Questione di bagaglio genetico: il deposito di avi sconosciuti. Questione di storia: la mia, nella sua propria unicità. Questione di carattere: composito, tra flessibilità e resistenza. Ma, cristiano e prete, anche questione di fede: non snocciolo mai formule, né a me né agli altri. Ragiono: e ragionando ci si ritrova in boschi grondanti di pioggia, senza traccia di uscita talvolta; ma più spesso con una lama di luce a indicare l’est dell’anima. E ricordo: agli anni miei non negaro i fati la giovinezza, come invece è successo al Leopardi. Non mi sono stati negati i suoni e i bagliori che informano una vita: un fiume che scorre silenzioso tra due possenti ripe; la sirena dello stabilimento che si stende rauca sul vuoto di pomeriggi assolati; la suadente voce di contralto della donna che intona i canti nelle feste; le sere di maggio con il cuore profumato da occhi d’amore; l’areazione dei fienili, negli antichi cortili, fatti di mattoni a disegnare croci sul vuoto: l’intelligenza del contadino che chiama la protezione divina sul raccolto.

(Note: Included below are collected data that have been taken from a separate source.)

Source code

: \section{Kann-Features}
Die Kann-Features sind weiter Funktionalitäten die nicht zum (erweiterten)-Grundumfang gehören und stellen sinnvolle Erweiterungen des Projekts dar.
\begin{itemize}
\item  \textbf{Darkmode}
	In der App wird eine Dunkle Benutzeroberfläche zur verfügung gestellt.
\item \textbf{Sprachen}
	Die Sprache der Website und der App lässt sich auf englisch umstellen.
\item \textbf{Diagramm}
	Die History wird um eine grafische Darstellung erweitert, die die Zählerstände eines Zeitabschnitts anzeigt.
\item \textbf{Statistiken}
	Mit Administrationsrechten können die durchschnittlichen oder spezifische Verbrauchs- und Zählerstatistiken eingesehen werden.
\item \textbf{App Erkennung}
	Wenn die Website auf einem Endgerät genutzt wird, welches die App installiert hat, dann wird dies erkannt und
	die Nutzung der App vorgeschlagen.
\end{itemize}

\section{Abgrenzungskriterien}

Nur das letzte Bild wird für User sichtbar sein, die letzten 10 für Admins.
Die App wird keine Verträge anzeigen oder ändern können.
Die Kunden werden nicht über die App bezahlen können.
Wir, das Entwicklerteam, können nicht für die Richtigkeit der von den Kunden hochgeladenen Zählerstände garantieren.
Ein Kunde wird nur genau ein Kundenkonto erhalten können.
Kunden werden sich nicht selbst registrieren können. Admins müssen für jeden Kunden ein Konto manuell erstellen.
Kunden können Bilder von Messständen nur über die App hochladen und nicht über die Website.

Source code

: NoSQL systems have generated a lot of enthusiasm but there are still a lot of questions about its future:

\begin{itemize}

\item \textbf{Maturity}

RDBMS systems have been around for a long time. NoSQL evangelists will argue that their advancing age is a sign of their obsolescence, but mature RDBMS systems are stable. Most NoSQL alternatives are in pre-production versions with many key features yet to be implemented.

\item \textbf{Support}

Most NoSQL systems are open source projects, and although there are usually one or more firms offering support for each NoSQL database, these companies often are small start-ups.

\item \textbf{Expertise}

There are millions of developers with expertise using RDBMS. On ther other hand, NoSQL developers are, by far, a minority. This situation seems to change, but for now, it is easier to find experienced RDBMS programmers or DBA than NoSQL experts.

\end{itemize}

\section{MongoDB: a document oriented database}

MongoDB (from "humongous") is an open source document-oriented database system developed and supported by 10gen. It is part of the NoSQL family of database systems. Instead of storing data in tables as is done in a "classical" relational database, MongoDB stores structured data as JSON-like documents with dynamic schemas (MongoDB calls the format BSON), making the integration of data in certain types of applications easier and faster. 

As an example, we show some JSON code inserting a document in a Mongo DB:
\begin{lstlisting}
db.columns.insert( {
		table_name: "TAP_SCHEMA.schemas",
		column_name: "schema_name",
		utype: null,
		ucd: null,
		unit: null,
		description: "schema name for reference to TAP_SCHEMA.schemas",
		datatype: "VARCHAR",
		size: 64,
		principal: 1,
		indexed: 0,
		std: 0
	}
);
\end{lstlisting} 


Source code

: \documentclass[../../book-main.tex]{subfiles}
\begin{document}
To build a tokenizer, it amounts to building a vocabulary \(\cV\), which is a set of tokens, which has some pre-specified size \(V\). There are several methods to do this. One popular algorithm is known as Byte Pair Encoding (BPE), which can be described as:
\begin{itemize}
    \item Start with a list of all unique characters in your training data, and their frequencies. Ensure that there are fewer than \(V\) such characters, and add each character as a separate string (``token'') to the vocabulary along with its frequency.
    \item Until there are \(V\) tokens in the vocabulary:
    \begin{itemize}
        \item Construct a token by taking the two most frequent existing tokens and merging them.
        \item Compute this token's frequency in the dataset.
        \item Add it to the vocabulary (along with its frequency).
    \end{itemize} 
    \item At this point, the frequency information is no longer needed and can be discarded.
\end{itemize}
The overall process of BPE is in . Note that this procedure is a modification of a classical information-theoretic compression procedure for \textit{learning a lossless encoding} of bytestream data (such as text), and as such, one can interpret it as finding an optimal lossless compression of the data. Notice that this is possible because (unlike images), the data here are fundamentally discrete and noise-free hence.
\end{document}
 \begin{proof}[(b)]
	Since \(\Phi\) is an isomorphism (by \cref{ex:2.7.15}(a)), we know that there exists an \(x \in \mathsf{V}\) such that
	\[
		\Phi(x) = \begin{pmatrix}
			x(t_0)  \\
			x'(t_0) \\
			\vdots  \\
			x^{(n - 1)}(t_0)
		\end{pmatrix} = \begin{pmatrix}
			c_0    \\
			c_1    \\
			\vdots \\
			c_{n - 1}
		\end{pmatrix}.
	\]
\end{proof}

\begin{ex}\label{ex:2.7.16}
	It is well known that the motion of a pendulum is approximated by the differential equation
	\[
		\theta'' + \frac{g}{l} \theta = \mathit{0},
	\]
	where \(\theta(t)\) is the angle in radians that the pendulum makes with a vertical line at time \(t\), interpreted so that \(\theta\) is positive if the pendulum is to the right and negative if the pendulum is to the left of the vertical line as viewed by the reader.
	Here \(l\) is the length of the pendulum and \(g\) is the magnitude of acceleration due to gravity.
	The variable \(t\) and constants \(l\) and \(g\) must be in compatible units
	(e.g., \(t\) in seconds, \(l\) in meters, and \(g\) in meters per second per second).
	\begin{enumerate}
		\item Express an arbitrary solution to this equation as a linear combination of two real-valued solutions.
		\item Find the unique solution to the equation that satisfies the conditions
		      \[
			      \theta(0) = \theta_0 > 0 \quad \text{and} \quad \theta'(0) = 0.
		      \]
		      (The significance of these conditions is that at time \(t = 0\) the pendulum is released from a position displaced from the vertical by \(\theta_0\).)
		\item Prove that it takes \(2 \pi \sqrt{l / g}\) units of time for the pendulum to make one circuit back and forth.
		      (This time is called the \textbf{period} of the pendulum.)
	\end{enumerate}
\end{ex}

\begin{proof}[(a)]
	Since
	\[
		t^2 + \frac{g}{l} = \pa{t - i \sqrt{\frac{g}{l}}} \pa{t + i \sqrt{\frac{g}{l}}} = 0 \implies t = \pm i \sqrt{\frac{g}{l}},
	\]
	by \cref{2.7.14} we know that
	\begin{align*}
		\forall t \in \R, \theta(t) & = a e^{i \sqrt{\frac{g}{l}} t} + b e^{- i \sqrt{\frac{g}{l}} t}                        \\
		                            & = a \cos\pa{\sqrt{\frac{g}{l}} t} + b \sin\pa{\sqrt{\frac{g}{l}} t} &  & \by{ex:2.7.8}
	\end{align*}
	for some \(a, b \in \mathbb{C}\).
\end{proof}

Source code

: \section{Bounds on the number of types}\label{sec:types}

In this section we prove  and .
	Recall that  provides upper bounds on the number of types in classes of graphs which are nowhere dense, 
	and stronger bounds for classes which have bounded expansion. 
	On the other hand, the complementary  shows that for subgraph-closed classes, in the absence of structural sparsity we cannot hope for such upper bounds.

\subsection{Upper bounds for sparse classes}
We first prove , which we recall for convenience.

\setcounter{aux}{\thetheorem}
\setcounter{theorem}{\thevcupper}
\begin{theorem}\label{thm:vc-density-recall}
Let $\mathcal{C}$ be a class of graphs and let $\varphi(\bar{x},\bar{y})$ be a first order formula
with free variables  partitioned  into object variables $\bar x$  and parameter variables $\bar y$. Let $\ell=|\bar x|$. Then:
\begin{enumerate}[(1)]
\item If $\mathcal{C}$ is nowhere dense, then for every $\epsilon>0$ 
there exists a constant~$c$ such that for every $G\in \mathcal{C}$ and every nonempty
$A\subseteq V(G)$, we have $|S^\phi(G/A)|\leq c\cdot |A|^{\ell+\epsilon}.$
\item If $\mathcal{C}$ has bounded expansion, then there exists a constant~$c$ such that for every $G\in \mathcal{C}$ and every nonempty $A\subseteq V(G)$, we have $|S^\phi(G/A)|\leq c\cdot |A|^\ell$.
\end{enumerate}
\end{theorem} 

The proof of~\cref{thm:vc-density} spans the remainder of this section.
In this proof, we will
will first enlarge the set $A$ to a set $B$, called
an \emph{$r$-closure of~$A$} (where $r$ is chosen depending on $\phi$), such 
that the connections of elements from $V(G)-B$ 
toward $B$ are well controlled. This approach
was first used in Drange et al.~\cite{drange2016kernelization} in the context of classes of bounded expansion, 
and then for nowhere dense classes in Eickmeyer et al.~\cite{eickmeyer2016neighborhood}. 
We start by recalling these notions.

Per dire solo della primavera, e non dello snodarsi appagante dell’estate da cui esco. Non mi è stato certo sottratto l’accorrere del dolore: la lotta appartiene alla gioventù, e la sofferenza la tonifica. Semmai, è questo portarmela dentro intatta, questa giovinezza non finita, con la sua inalterata vocazione alla pienezza, che fa problema all’addizione che mi è presentata. Ma senza patemi eccessivi: nell’algebra che vedo, se mi si costringe a un bilancio, c’è un’inequivocabile gratifica. Per grazia di Dio, e di tanti uomini e donne.

Ringrazio e stacco: se proprio ci tenete agli auguri, chiedete la benedizione del Signore su un autunno lieve.